▶ Activity:
Could you filter the records below down to the lines that include the word "various"?

··· Excerpted data

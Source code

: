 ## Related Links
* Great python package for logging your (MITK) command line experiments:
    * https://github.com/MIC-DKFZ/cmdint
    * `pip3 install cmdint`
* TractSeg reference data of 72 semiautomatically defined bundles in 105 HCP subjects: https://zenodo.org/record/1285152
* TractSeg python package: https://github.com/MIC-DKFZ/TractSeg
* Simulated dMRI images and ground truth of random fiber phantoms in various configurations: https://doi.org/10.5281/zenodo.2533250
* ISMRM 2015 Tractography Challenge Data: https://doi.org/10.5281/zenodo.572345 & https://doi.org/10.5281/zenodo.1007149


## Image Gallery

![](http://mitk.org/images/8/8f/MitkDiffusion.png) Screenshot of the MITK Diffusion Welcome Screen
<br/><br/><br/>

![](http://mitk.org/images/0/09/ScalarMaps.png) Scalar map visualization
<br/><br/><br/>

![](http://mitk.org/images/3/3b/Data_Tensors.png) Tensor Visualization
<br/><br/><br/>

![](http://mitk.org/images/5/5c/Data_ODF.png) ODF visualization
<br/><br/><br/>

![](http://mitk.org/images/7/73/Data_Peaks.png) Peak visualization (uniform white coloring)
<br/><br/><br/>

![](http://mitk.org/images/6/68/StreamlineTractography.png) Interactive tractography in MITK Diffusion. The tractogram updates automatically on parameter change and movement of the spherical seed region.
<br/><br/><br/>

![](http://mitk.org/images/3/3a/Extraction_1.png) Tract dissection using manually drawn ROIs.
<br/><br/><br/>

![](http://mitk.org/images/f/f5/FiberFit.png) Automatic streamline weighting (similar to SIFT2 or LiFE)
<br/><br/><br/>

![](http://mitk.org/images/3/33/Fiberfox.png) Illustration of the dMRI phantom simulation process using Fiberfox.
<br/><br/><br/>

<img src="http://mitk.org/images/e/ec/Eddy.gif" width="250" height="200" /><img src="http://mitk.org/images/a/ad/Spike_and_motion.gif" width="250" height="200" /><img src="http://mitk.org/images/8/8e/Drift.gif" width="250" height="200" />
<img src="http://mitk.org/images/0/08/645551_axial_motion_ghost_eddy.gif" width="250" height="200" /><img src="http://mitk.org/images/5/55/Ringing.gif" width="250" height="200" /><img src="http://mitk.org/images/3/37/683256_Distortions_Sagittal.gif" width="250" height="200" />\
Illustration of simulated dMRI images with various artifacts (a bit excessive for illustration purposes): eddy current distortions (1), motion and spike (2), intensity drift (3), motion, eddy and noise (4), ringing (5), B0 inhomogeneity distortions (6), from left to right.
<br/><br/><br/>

······
··· Excerpted data

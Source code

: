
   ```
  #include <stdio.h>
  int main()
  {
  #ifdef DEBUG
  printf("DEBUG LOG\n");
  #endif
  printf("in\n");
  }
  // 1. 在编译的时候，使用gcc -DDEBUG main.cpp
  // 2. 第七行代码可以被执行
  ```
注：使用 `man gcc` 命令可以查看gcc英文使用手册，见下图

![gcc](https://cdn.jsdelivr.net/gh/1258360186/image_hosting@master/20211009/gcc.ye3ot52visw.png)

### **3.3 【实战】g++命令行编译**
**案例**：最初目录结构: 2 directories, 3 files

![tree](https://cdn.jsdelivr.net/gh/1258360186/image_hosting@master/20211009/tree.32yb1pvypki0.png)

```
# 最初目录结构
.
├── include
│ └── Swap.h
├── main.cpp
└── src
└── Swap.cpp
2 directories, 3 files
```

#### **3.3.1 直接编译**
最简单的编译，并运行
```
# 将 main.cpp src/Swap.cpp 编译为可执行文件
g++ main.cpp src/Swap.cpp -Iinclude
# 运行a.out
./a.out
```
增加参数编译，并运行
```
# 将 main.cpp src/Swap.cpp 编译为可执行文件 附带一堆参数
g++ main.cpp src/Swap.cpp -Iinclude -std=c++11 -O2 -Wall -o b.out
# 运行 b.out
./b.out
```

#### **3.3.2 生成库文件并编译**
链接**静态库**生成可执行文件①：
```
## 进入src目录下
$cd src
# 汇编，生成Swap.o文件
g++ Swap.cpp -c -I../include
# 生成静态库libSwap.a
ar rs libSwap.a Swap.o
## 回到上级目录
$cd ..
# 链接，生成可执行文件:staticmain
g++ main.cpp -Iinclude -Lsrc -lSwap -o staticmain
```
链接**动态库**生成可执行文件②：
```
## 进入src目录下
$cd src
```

······
··· Excerpted data

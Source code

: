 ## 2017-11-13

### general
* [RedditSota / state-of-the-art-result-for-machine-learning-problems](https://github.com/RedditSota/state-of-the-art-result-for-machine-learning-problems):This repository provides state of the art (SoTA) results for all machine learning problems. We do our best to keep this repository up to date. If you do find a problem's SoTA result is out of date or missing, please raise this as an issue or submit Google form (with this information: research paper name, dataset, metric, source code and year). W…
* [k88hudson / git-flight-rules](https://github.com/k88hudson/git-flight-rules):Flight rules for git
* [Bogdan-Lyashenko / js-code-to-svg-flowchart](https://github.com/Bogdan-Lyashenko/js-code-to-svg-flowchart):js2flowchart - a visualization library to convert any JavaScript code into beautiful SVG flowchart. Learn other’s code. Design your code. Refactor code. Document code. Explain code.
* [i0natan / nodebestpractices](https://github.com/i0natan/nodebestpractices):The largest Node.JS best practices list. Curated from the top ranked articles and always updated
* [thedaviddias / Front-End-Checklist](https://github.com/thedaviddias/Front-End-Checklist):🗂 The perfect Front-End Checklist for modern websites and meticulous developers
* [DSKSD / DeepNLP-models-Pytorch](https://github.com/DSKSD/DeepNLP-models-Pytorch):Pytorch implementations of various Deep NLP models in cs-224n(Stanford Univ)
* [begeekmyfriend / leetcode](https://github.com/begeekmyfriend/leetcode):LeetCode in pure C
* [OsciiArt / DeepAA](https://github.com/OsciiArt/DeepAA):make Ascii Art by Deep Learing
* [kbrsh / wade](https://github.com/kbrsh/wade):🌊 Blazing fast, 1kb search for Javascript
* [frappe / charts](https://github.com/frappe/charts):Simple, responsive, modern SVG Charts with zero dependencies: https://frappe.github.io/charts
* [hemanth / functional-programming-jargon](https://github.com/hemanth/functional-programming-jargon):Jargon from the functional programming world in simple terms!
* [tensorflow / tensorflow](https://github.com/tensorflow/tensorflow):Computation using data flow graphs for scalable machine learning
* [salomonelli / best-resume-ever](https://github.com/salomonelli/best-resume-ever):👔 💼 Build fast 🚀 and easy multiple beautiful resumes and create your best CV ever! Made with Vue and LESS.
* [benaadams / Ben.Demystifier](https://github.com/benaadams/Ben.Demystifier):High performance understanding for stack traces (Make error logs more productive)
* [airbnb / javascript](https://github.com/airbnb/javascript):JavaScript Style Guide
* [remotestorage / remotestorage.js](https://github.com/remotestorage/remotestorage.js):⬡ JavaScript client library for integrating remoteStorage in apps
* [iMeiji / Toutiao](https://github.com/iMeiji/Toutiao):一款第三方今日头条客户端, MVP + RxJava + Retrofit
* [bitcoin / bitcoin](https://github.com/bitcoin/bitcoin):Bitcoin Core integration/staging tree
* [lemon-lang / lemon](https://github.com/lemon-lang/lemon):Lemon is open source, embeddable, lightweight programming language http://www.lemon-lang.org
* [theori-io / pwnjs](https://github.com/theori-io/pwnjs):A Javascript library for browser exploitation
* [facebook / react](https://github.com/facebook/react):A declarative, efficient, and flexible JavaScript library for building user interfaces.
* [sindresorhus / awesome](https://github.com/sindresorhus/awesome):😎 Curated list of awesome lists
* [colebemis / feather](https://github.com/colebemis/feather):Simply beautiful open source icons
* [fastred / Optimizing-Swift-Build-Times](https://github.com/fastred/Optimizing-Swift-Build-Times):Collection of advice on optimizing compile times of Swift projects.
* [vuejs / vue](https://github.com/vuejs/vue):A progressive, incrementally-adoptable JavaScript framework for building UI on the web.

······

▶ Output for this task:
* Simulated dMRI images and ground truth of random fiber phantoms in various configurations: https://doi.org/10.5281/zenodo.2533250
Illustration of simulated dMRI images with various artifacts (a bit excessive for illustration purposes): eddy current distortions (1), motion and spike (2), intensity drift (3), motion, eddy and noise (4), ringing (5), B0 inhomogeneity distortions (6), from left to right.
* [DSKSD / DeepNLP-models-Pytorch](https://github.com/DSKSD/DeepNLP-models-Pytorch):Pytorch implementations of various Deep NLP models in cs-224n(Stanford Univ)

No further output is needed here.